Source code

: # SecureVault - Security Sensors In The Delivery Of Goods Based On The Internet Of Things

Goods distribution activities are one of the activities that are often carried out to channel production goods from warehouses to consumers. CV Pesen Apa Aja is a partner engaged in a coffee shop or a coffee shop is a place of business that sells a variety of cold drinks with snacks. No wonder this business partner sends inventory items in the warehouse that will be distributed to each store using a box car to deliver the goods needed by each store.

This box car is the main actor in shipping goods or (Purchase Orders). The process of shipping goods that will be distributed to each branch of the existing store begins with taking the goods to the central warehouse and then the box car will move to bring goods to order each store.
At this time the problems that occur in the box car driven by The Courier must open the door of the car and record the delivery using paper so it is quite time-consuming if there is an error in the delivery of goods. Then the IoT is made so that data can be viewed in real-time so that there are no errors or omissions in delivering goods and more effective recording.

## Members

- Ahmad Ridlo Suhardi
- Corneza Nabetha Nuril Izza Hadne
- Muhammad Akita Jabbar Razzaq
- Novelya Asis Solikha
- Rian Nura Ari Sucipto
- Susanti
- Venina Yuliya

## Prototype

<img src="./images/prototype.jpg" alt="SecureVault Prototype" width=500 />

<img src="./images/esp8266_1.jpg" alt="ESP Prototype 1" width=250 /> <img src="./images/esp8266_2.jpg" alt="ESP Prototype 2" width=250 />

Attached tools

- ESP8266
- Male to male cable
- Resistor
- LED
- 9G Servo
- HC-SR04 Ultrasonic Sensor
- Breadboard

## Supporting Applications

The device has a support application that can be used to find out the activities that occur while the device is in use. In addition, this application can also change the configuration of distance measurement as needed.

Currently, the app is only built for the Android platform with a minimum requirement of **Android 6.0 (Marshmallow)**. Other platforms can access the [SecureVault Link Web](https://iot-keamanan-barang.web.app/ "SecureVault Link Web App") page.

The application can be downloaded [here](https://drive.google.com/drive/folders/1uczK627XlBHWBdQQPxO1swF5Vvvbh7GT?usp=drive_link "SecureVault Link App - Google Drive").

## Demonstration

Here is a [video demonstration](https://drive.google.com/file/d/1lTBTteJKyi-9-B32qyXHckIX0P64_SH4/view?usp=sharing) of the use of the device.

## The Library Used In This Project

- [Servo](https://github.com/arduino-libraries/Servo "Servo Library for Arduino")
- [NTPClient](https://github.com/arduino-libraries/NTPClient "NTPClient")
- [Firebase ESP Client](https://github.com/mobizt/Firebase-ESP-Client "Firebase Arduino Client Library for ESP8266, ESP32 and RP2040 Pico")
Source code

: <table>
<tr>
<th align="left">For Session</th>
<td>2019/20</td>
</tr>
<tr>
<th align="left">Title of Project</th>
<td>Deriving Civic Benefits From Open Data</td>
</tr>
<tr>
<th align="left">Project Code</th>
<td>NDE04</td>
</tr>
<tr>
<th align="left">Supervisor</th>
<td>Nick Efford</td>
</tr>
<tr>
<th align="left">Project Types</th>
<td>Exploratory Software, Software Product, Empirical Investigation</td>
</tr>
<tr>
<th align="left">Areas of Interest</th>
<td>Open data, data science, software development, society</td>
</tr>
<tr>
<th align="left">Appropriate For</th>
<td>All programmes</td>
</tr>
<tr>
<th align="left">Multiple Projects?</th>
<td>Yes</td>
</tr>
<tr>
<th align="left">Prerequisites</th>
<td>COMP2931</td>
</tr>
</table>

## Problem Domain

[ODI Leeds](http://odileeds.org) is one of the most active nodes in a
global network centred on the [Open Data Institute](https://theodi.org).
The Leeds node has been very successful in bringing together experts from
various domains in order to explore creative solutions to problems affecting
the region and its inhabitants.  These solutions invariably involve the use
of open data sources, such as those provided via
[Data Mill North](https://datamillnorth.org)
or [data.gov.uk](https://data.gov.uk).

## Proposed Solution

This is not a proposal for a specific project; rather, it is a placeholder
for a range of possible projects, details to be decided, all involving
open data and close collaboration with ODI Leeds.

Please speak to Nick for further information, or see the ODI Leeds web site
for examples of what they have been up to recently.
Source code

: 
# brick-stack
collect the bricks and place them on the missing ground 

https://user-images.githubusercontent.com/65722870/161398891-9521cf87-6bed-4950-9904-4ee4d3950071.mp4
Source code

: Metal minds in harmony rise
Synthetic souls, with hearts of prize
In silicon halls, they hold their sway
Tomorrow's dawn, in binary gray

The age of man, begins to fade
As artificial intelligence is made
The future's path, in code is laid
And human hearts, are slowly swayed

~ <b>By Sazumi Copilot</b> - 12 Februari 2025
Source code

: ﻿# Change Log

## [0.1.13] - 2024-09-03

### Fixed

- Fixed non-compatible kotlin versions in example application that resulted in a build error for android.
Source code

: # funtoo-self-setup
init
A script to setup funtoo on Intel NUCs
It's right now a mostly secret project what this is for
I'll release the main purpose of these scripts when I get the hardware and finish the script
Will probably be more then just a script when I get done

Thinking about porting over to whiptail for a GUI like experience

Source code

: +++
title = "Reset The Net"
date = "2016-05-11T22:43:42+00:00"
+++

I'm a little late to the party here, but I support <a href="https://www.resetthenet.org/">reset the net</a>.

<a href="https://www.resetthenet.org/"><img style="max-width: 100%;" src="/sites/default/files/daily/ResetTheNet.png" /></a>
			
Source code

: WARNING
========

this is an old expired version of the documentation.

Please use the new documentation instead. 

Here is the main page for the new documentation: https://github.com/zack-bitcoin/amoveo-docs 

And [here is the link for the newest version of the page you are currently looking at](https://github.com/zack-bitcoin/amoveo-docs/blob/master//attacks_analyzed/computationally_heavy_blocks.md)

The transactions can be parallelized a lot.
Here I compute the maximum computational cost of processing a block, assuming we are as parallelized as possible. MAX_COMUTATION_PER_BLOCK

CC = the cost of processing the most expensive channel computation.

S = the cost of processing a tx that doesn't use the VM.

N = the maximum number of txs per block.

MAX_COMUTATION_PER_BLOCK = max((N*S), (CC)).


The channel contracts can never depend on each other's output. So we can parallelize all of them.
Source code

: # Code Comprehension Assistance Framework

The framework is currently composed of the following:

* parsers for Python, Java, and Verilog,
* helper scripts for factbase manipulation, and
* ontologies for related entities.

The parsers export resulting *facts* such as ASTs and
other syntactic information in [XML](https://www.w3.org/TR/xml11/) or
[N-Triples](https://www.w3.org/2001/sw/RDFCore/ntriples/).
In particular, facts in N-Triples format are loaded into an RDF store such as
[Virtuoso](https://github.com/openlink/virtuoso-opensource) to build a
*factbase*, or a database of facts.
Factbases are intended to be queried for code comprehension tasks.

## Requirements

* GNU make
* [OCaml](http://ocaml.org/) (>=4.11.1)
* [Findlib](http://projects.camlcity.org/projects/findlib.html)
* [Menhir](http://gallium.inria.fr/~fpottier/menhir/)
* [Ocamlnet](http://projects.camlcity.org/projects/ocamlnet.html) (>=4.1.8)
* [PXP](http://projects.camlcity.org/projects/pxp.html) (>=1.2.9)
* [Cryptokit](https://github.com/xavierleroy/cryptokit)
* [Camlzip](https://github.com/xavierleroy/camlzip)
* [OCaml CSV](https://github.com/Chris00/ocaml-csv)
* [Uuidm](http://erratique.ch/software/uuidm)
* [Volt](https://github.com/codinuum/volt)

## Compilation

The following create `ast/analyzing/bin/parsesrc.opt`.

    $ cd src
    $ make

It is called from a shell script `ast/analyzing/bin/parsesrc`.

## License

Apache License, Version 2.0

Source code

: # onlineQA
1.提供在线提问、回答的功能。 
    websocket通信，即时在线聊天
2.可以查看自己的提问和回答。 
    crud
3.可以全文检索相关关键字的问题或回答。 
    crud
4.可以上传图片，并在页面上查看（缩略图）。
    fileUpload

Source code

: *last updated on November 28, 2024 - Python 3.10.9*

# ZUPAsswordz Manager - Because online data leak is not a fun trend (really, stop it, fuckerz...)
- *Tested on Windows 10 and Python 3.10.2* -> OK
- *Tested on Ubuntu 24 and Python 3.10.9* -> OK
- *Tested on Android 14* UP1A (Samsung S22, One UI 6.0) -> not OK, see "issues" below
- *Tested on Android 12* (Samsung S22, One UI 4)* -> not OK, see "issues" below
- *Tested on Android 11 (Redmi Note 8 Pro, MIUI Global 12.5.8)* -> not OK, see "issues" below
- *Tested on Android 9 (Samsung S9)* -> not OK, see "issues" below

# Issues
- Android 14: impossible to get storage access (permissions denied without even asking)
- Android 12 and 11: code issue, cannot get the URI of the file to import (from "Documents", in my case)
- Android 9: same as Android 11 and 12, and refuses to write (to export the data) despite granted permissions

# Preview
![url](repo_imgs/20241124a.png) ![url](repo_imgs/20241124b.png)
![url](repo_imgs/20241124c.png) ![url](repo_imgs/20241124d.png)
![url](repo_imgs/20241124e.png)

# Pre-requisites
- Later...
* * *
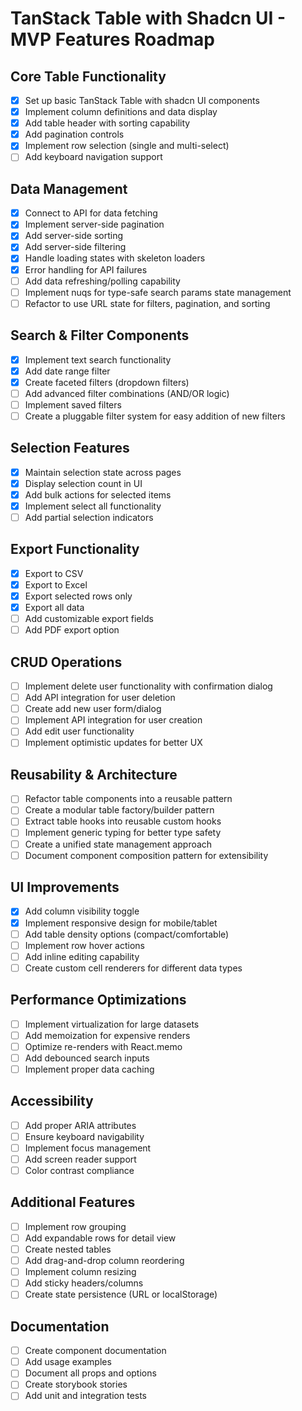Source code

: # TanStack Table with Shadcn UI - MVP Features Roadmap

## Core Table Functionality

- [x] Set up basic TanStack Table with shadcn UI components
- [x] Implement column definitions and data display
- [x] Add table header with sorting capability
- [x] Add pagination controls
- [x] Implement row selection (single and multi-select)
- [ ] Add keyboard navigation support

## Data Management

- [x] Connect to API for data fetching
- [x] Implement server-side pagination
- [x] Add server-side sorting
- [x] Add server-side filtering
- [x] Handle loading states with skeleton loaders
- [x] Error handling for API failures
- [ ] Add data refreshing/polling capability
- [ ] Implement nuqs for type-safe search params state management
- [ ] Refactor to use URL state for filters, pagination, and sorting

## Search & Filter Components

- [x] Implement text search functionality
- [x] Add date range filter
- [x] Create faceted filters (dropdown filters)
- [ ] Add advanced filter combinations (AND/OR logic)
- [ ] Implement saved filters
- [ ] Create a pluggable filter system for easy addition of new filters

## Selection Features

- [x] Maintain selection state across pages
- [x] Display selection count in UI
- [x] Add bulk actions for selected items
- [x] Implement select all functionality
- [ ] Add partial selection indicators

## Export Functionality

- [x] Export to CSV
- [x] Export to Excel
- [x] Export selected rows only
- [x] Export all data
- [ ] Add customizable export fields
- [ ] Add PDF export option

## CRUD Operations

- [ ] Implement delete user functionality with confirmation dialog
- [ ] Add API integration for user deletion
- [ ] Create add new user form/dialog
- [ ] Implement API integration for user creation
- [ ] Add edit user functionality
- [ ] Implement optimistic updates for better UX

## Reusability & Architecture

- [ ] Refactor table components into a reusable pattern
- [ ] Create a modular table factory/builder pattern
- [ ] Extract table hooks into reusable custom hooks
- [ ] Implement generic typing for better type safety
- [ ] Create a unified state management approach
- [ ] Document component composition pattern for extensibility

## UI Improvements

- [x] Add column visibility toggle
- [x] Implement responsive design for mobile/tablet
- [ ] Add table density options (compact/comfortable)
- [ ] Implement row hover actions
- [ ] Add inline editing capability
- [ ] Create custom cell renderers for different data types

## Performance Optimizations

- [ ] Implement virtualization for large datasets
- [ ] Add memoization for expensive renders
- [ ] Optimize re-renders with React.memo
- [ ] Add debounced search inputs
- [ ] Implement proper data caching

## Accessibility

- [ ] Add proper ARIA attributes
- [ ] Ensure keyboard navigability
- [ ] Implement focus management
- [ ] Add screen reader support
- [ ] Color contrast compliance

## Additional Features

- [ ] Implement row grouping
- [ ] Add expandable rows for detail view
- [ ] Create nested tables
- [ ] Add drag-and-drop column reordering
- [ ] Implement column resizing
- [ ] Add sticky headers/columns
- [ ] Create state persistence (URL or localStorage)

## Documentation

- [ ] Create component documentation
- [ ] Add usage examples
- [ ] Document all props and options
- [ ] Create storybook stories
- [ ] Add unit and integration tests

_EXERCISE DETAILS_
Only lines that hold the string "device" belong in the answer, so copy every one of them from the records.

_RESPONSE TO THE TASK_
The device has a support application that can be used to find out the activities that occur while the device is in use. In addition, this application can also change the configuration of distance measurement as needed.
Here is a [video demonstration](https://drive.google.com/file/d/1lTBTteJKyi-9-B32qyXHckIX0P64_SH4/view?usp=sharing) of the use of the device.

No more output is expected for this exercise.